■ Data to examine ■
════════

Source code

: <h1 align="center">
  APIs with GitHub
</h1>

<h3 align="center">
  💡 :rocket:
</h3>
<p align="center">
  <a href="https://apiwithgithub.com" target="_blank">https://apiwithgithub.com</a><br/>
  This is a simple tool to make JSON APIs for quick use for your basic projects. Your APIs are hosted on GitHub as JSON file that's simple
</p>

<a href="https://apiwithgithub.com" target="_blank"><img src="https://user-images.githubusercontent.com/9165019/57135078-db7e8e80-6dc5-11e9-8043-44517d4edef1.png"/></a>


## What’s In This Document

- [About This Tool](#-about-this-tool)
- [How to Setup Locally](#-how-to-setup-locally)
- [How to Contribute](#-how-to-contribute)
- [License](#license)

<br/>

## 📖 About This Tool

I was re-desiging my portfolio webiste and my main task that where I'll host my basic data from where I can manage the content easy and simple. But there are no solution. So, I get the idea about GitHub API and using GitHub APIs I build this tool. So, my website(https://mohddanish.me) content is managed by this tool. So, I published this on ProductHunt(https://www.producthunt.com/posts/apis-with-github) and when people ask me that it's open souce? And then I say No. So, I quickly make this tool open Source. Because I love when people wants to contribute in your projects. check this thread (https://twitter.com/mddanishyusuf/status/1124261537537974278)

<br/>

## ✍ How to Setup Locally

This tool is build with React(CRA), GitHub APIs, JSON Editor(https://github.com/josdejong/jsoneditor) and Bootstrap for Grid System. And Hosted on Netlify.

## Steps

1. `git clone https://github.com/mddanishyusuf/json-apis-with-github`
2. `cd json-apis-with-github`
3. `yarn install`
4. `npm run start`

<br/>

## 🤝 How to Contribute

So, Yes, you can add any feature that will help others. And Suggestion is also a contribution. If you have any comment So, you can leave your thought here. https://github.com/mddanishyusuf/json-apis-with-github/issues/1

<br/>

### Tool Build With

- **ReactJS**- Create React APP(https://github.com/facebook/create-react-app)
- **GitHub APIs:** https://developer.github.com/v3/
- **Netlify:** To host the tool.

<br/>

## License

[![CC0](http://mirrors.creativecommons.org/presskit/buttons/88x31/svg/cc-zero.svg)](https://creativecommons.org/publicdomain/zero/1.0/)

════════

■ What is being asked ■
Retype all of the data exactly. Leave nothing out.

■ Expected answer ■
Source code

: <h1 align="center">
  APIs with GitHub
</h1>

<h3 align="center">
  💡 :rocket:
</h3>
<p align="center">
  <a href="https://apiwithgithub.com" target="_blank">https://apiwithgithub.com</a><br/>
  This is a simple tool to make JSON APIs for quick use for your basic projects. Your APIs are hosted on GitHub as JSON file that's simple
</p>

<a href="https://apiwithgithub.com" target="_blank"><img src="https://user-images.githubusercontent.com/9165019/57135078-db7e8e80-6dc5-11e9-8043-44517d4edef1.png"/></a>


## What’s In This Document

- [About This Tool](#-about-this-tool)
- [How to Setup Locally](#-how-to-setup-locally)
- [How to Contribute](#-how-to-contribute)
- [License](#license)

<br/>

## 📖 About This Tool

I was re-desiging my portfolio webiste and my main task that where I'll host my basic data from where I can manage the content easy and simple. But there are no solution. So, I get the idea about GitHub API and using GitHub APIs I build this tool. So, my website(https://mohddanish.me) content is managed by this tool. So, I published this on ProductHunt(https://www.producthunt.com/posts/apis-with-github) and when people ask me that it's open souce? And then I say No. So, I quickly make this tool open Source. Because I love when people wants to contribute in your projects. check this thread (https://twitter.com/mddanishyusuf/status/1124261537537974278)

<br/>

## ✍ How to Setup Locally

This tool is build with React(CRA), GitHub APIs, JSON Editor(https://github.com/josdejong/jsoneditor) and Bootstrap for Grid System. And Hosted on Netlify.

## Steps

1. `git clone https://github.com/mddanishyusuf/json-apis-with-github`
2. `cd json-apis-with-github`
3. `yarn install`
4. `npm run start`

<br/>

## 🤝 How to Contribute

So, Yes, you can add any feature that will help others. And Suggestion is also a contribution. If you have any comment So, you can leave your thought here. https://github.com/mddanishyusuf/json-apis-with-github/issues/1

<br/>

### Tool Build With

- **ReactJS**- Create React APP(https://github.com/facebook/create-react-app)
- **GitHub APIs:** https://developer.github.com/v3/
- **Netlify:** To host the tool.

<br/>

## License

[![CC0](http://mirrors.creativecommons.org/presskit/buttons/88x31/svg/cc-zero.svg)](https://creativecommons.org/publicdomain/zero/1.0/)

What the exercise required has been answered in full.